Fast forward to the 1960s and 1970s when another disturbing trend emerged. There was a sudden “blackening” of the print advertisements for antipsychotic medications and a noticeable transformation in the language used to describe schizophrenia. Both changes coincided with the rise of the Black Power Movement. Psychiatrist Dr. Joseph Metzel closely examined this trend and discovered some unsettling data in his research.

In his article, “Mainstream Anxieties about Race in Antipsychotic Drug Ads”, Dr. Metzel discusses how prior to the 1960s and1970s, print advertisements for antipsychotic medications mainly featured meek white women engaged in non-threatening tasks. Around this same time, schizophrenia was described in medical journals as a predominately white disease that did not cause the affected to become violent or threatening. In the 1960s and 1970s, advertisements for antipsychotic medications suddenly began to feature images of blacks with menacing appearances and aggressive posturing. African tribal masks and relics also suddenly appeared in antipsychotic medication advertisements. Medical journals began describing schizophrenia as “a condition that also afflicted Negro men” and noted that “black forms of the illness were more hostile and aggressive than the white ones.” A 1968 article in the Archives of General Psychiatry even went so far as to introduce the concept of a “protest psychosis” into the medical literature.

These perceptions of blacks continue to influence current psychiatric practices. Studies have shown that blacks remain overrepresented in schizophrenia diagnoses, compared to whites. Even when other factors are controlled for, there are still higher rates of schizophrenia diagnoses amongst blacks when compared to whites. Studies have also shown that black patients are also more likely to be prescribed antipsychotic medications than non-blacks.

Psychosurgical theories have also been used to advocate for social control over certain black populations. After the Detroit riots of 1967, three Harvard physicians submitted a letter to the Journal of the American Medical Association citingbrain dysfunction in certain individuals as a possible factor in urban riots.” These noted doctors — two neurosurgeons and a psychiatrist — requested research be done to assess and provide medical treatment to ‘‘those people with low violence thresholds before they contribute to future tragedies.” In 1971, the Law Enforcement Assistance Administration of the Justice Department awarded them an $188,000 grant to study “the biological basis of criminal behavior.”

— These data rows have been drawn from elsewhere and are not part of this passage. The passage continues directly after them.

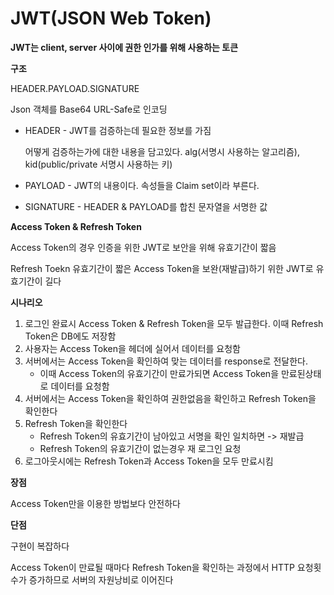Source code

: # JWT(JSON Web Token)

**JWT는 client, server 사이에 권한 인가를 위해 사용하는 토큰**



**구조**

HEADER.PAYLOAD.SIGNATURE

Json 객체를 Base64 URL-Safe로 인코딩

- HEADER - JWT를 검증하는데 필요한 정보를 가짐

  어떻게 검증하는가에 대한 내용을 담고있다. alg(서명시 사용하는 알고리즘), kid(public/private 서명시 사용하는 키)

- PAYLOAD - JWT의 내용이다. 속성들을 Claim set이라 부른다.

- SIGNATURE - HEADER & PAYLOAD를 합친 문자열을 서명한 값



**Access Token & Refresh Token**

Access Token의 경우 인증을 위한 JWT로 보안을 위해 유효기간이 짧음

Refresh Toekn 유효기간이 짧은 Access Token을 보완(재발급)하기 위한 JWT로 유효기간이 길다



**시나리오**

1. 로그인 완료시 Access Token & Refresh Token을 모두 발급한다. 이때 Refresh Token은 DB에도 저장함
2. 사용자는 Access Token을 헤더에 실어서 데이터를 요청함
3. 서버에서는 Access Token을 확인하여 맞는 데이터를 response로 전달한다.
   - 이때 Access Token의 유효기간이 만료가되면 Access Token을 만료된상태로 데이터를 요청함
4. 서버에서는 Access Token을 확인하여 권한없음을 확인하고 Refresh Token을 확인한다
5. Refresh Token을 확인한다
   - Refresh Token의 유효기간이 남아있고 서명을 확인 일치하면 -> 재발급
   - Refresh Token의 유효기간이 없는경우 재 로그인 요청
6. 로그아웃시에는 Refresh Token과 Access Token을 모두 만료시킴



**장점**

Access Token만을 이용한 방법보다 안전하다



**단점**

구현이 복잡하다

Access Token이 만료될 때마다 Refresh Token을 확인하는 과정에서 HTTP 요청횟수가 증가하므로 서버의 자원낭비로 이어진다

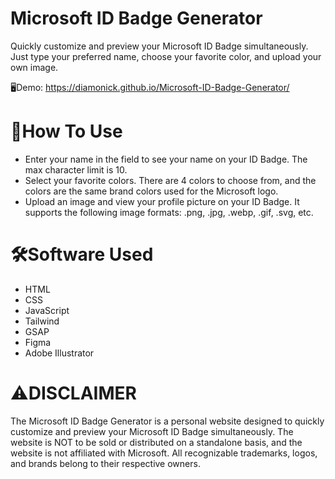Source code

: # Microsoft ID Badge Generator
Quickly customize and preview your Microsoft ID Badge simultaneously. Just type your preferred name, choose your favorite color, and upload your own image.

🖥️Demo: https://diamonick.github.io/Microsoft-ID-Badge-Generator/

# 📄How To Use
* Enter your name in the field to see your name on your ID Badge. The max character limit is 10.
* Select your favorite colors. There are 4 colors to choose from, and the colors are the same brand colors used for the Microsoft logo.
* Upload an image and view your profile picture on your ID Badge. It supports the following image formats: .png, .jpg, .webp, .gif, .svg, etc.

# 🛠️Software Used
* HTML
* CSS
* JavaScript
* Tailwind
* GSAP
* Figma
* Adobe Illustrator

# ⚠️DISCLAIMER
The Microsoft ID Badge Generator is a personal website designed to quickly customize and preview your Microsoft ID Badge simultaneously. The website is NOT to be sold or distributed on a standalone basis, and the website is not affiliated with Microsoft. All recognizable trademarks, logos, and brands belong to their respective owners.
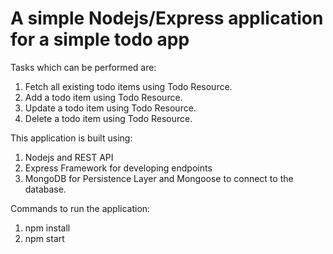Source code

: # A simple Nodejs/Express application for a simple todo app

Tasks which can be performed are:
1. Fetch all existing todo items using Todo Resource.
2. Add a todo item using Todo Resource.
3. Update a todo item using Todo Resource.
4. Delete a todo item using Todo Resource.

This application is built using:

1. Nodejs and REST API
2. Express Framework for developing endpoints
3. MongoDB for Persistence Layer and Mongoose to connect to the database.

Commands to run the application:
1. npm install 
2. npm start

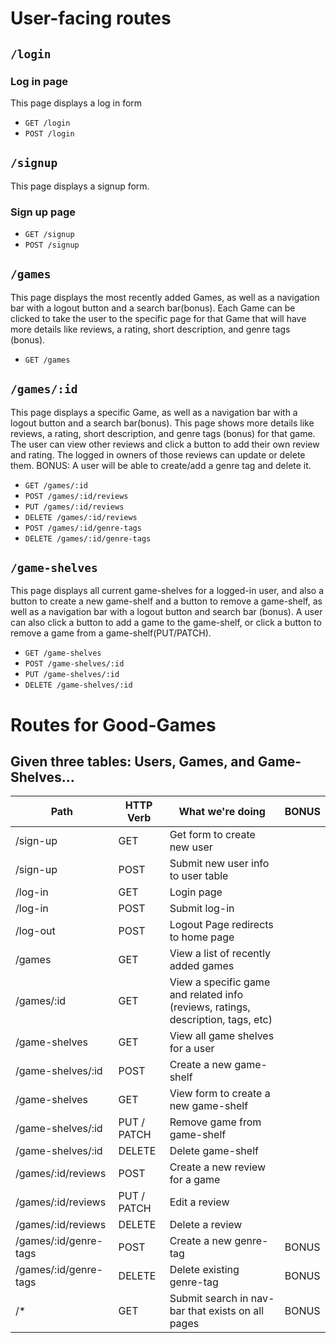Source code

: # User-facing routes

## `/login`

### Log in page

This page displays a log in form

* `GET /login`
* `POST /login`

## `/signup`

This page displays a signup form.

### Sign up page

* `GET /signup`
* `POST /signup`

## `/games`

This page displays the most recently added Games, as well as a navigation bar with a logout button and a search bar(bonus).  Each Game can be clicked to take the user to the specific page for that Game that will have more details like reviews, a rating, short description, and genre tags (bonus).

* `GET /games`


## `/games/:id`

This page displays a specific Game, as well as a navigation bar with a logout button and a search bar(bonus).  This page shows more details like reviews, a rating, short description, and genre tags (bonus) for that game.  The user can view other reviews and click a button to add their own review and rating.  The logged in owners of those reviews can update or delete them.  BONUS: A user will be able to create/add a genre tag and delete it.

* `GET /games/:id`
* `POST /games/:id/reviews`
* `PUT /games/:id/reviews`
* `DELETE /games/:id/reviews`
* `POST /games/:id/genre-tags`
* `DELETE /games/:id/genre-tags`


## `/game-shelves`

This page displays all current game-shelves for a logged-in user, and also a button to create a new game-shelf and a button to remove a game-shelf, as well as a navigation bar with a logout button and search bar (bonus).  A user can also click a button to add a game to the game-shelf, or click a button to remove a game from a game-shelf(PUT/PATCH).

* `GET /game-shelves`
* `POST /game-shelves/:id`
* `PUT /game-shelves/:id`
* `DELETE /game-shelves/:id`



#
# Routes for Good-Games
## Given three tables: Users, Games, and Game-Shelves...
| Path                        | HTTP Verb   | What we're doing                                                                 | BONUS |
| --------------------------- | ----------- | -------------------------------------------------------------------------------- | ----- |
| /sign-up                    | GET         | Get form to create new user                                                      |       |
| /sign-up                    | POST        | Submit new user info to user table                                               |       |
| /log-in                     | GET         | Login page                                                                       |       |
| /log-in                     | POST        | Submit log-in                                                                    |       |
| /log-out                    | POST        | Logout Page redirects to home page                                               |       |
| /games                      | GET         | View a list of recently added games                                              |       |
| /games/:id                  | GET         | View a specific game and related info (reviews, ratings, description, tags, etc) |       |
| /game-shelves               | GET         | View all game shelves for a user                                                 |       |
| /game-shelves/:id           | POST        | Create a new game-shelf                                                          |       |
| /game-shelves               | GET         | View form to create a new game-shelf                                             |       |
| /game-shelves/:id           | PUT / PATCH | Remove game from game-shelf                                                      |       |
| /game-shelves/:id           | DELETE      | Delete game-shelf                                                                |       |
| /games/:id/reviews          | POST        | Create a new review for a game                                                   |       |
| /games/:id/reviews          | PUT / PATCH | Edit a review                                                                    |       |
| /games/:id/reviews          | DELETE      | Delete a review                                                                  |       |
| /games/:id/genre-tags       | POST        | Create a new genre-tag                                                           | BONUS |
| /games/:id/genre-tags       | DELETE      | Delete existing genre-tag                                                        | BONUS |
| /\*                         | GET         | Submit search in nav-bar that exists on all pages                                | BONUS |
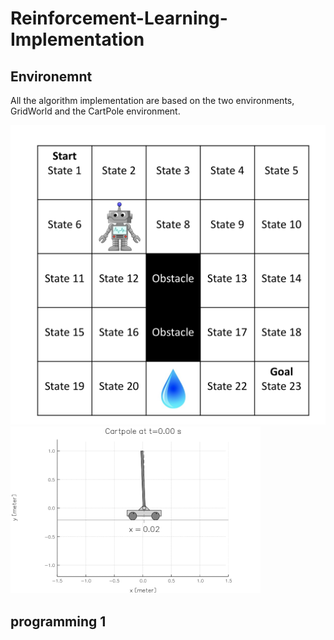 # Reinforcement-Learning-Implementation

## Environemnt

All the algorithm implementation are based on the two environments, GridWorld and the CartPole environment.

![alt text](image/GridWorld.png)
![alt text](image/cartpole.gif)


## programming 1

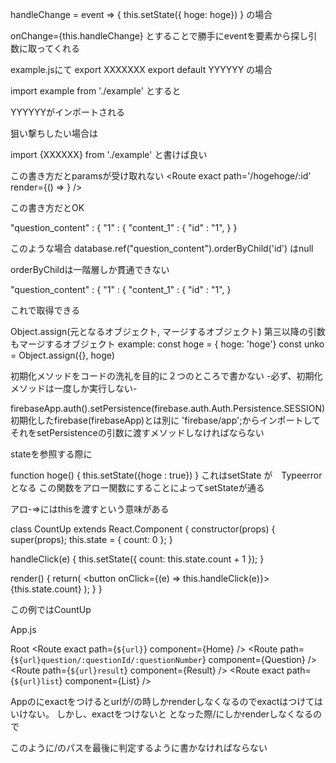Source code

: handleChange = event => {
	this.setState({ hoge: hoge})
}
の場合

onChange={this.handleChange}
とすることで勝手にeventを要素から探し引数に取ってくれる



example.jsにて
export XXXXXXX
export default YYYYYY
の場合

import example from './example'
とすると

YYYYYYがインポートされる

狙い撃ちしたい場合は

import {XXXXXX} from './example'
と書けば良い

この書き方だとparamsが受け取れない
<Route exact path='/hogehoge/:id' render={() => <hogehoge/> }  />

<Route exact path='/hogehoge/:id' component={hogehoge} />
この書き方だとOK



"question_content" : {
	"1" : {
		"content_1" : {
			"id" : "1",
	}
}

このような場合
database.ref("question_content").orderByChild('id')
はnull

orderByChildは一階層しか貫通できない

"question_content" : {
	"1" : {
	"content_1" : {
		"id" : "1",
}

これで取得できる

Object.assign(元となるオブジェクト, マージするオブジェクト)
第三以降の引数もマージするオブジェクト
example:
const hoge = { hoge: 'hoge'}
const unko = Object.assign({}, hoge)



初期化メソッドをコードの洗礼を目的に２つのところで書かない
-必ず、初期化メソッドは一度しか実行しない-



firebaseApp.auth().setPersistence(firebase.auth.Auth.Persistence.SESSION)
初期化したfirebase(firebaseApp)とは別に
'firebase/app';からインポートしてそれをsetPersistenceの引数に渡すメソッドしなければならない



stateを参照する際に

function hoge() {
	this.setState({hoge : true})
}
これはsetState が　Typeerrorとなる
この関数をアロー関数にすることによってsetStateが通る


アロ-=>にはthisを渡すという意味がある

class CountUp extends React.Component {
  constructor(props) {
    super(props);
    this.state = { count: 0 };
  }

  handleClick(e) {
    this.setState({ count: this.state.count + 1 });
  }

  render() {
    return(
      <button onClick={(e) => this.handleClick(e)}>
        {this.state.count}
      </button>
    );
  }
}

この例ではCountUp

App.js
<ConnectedRouter history={history}>
	<div>
		<Route path='/' component={Root}/>
	</div>
</ConnectedRouter>

Root
<MenuBar/>
<Switch>
	<Route exact path={`${url}`} component={Home} />
	<Route path={`${url}question/:questionId/:questionNumber`} component={Question} />
	<Route path={`${url}result`} component={Result}  />
	<Route exact path={`${url}list`} component={List} />
</Switch>


Appの<Route path='/' component={Root}/>にexactをつけるとurlが/の時しかrenderしなくなるのでexactはつけてはいけない。
しかし、exactをつけないと
<Route path='/' component={Root}/>
<Route path='/SignupSuccess' component={SignupSuccess}/>
となった際/にしかrenderしなくなるので

<Route path='/SignupSuccess' component={SignupSuccess}/>
<Route path='/' component={Root}/>

このように/のパスを最後に判定するように書かなければならない

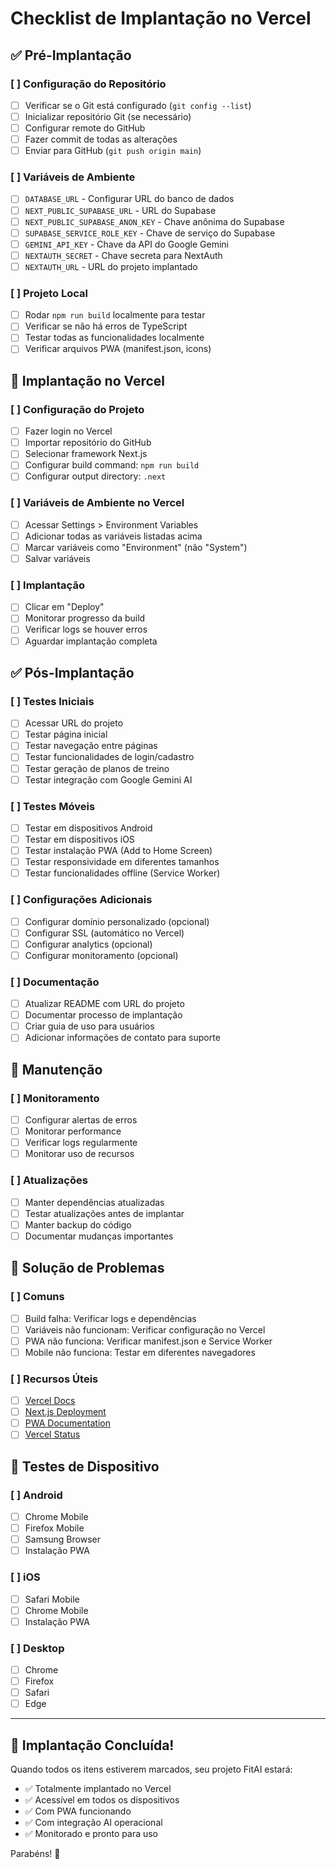 # Checklist de Implantação no Vercel

## ✅ Pré-Implantação

### [ ] Configuração do Repositório
- [ ] Verificar se o Git está configurado (`git config --list`)
- [ ] Inicializar repositório Git (se necessário)
- [ ] Configurar remote do GitHub
- [ ] Fazer commit de todas as alterações
- [ ] Enviar para GitHub (`git push origin main`)

### [ ] Variáveis de Ambiente
- [ ] `DATABASE_URL` - Configurar URL do banco de dados
- [ ] `NEXT_PUBLIC_SUPABASE_URL` - URL do Supabase
- [ ] `NEXT_PUBLIC_SUPABASE_ANON_KEY` - Chave anônima do Supabase
- [ ] `SUPABASE_SERVICE_ROLE_KEY` - Chave de serviço do Supabase
- [ ] `GEMINI_API_KEY` - Chave da API do Google Gemini
- [ ] `NEXTAUTH_SECRET` - Chave secreta para NextAuth
- [ ] `NEXTAUTH_URL` - URL do projeto implantado

### [ ] Projeto Local
- [ ] Rodar `npm run build` localmente para testar
- [ ] Verificar se não há erros de TypeScript
- [ ] Testar todas as funcionalidades localmente
- [ ] Verificar arquivos PWA (manifest.json, icons)

## 🚀 Implantação no Vercel

### [ ] Configuração do Projeto
- [ ] Fazer login no Vercel
- [ ] Importar repositório do GitHub
- [ ] Selecionar framework Next.js
- [ ] Configurar build command: `npm run build`
- [ ] Configurar output directory: `.next`

### [ ] Variáveis de Ambiente no Vercel
- [ ] Acessar Settings > Environment Variables
- [ ] Adicionar todas as variáveis listadas acima
- [ ] Marcar variáveis como "Environment" (não "System")
- [ ] Salvar variáveis

### [ ] Implantação
- [ ] Clicar em "Deploy"
- [ ] Monitorar progresso da build
- [ ] Verificar logs se houver erros
- [ ] Aguardar implantação completa

## ✅ Pós-Implantação

### [ ] Testes Iniciais
- [ ] Acessar URL do projeto
- [ ] Testar página inicial
- [ ] Testar navegação entre páginas
- [ ] Testar funcionalidades de login/cadastro
- [ ] Testar geração de planos de treino
- [ ] Testar integração com Google Gemini AI

### [ ] Testes Móveis
- [ ] Testar em dispositivos Android
- [ ] Testar em dispositivos iOS
- [ ] Testar instalação PWA (Add to Home Screen)
- [ ] Testar responsividade em diferentes tamanhos
- [ ] Testar funcionalidades offline (Service Worker)

### [ ] Configurações Adicionais
- [ ] Configurar domínio personalizado (opcional)
- [ ] Configurar SSL (automático no Vercel)
- [ ] Configurar analytics (opcional)
- [ ] Configurar monitoramento (opcional)

### [ ] Documentação
- [ ] Atualizar README com URL do projeto
- [ ] Documentar processo de implantação
- [ ] Criar guia de uso para usuários
- [ ] Adicionar informações de contato para suporte

## 🔧 Manutenção

### [ ] Monitoramento
- [ ] Configurar alertas de erros
- [ ] Monitorar performance
- [ ] Verificar logs regularmente
- [ ] Monitorar uso de recursos

### [ ] Atualizações
- [ ] Manter dependências atualizadas
- [ ] Testar atualizações antes de implantar
- [ ] Manter backup do código
- [ ] Documentar mudanças importantes

## 🚨 Solução de Problemas

### [ ] Comuns
- [ ] Build falha: Verificar logs e dependências
- [ ] Variáveis não funcionam: Verificar configuração no Vercel
- [ ] PWA não funciona: Verificar manifest.json e Service Worker
- [ ] Mobile não funciona: Testar em diferentes navegadores

### [ ] Recursos Úteis
- [ ] [Vercel Docs](https://vercel.com/docs)
- [ ] [Next.js Deployment](https://nextjs.org/docs/deployment)
- [ ] [PWA Documentation](https://web.dev/progressive-web-apps/)
- [ ] [Vercel Status](https://vercel-status.com/)

## 📱 Testes de Dispositivo

### [ ] Android
- [ ] Chrome Mobile
- [ ] Firefox Mobile
- [ ] Samsung Browser
- [ ] Instalação PWA

### [ ] iOS
- [ ] Safari Mobile
- [ ] Chrome Mobile
- [ ] Instalação PWA

### [ ] Desktop
- [ ] Chrome
- [ ] Firefox
- [ ] Safari
- [ ] Edge

---

## 🎉 Implantação Concluída!

Quando todos os itens estiverem marcados, seu projeto FitAI estará:
- ✅ Totalmente implantado no Vercel
- ✅ Acessível em todos os dispositivos
- ✅ Com PWA funcionando
- ✅ Com integração AI operacional
- ✅ Monitorado e pronto para uso

Parabéns! 🎊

What does all of this mean for my profession? It means that Get Out represents an opportunity for all psychiatrists to get real about the ways in which racism has infected and continues to affect our profession. But psychiatrists must do more than just dialogue about this. We must develop and implement real solutions and identify ways to begin remedying any damage that has been done.

What does all of this mean for neurosurgery? I could argue that Get Out has similar implications for the neurosurgical profession as well, but then again, I’m no neurosurgeon. Perhaps Dr. Ben Carson can weigh in.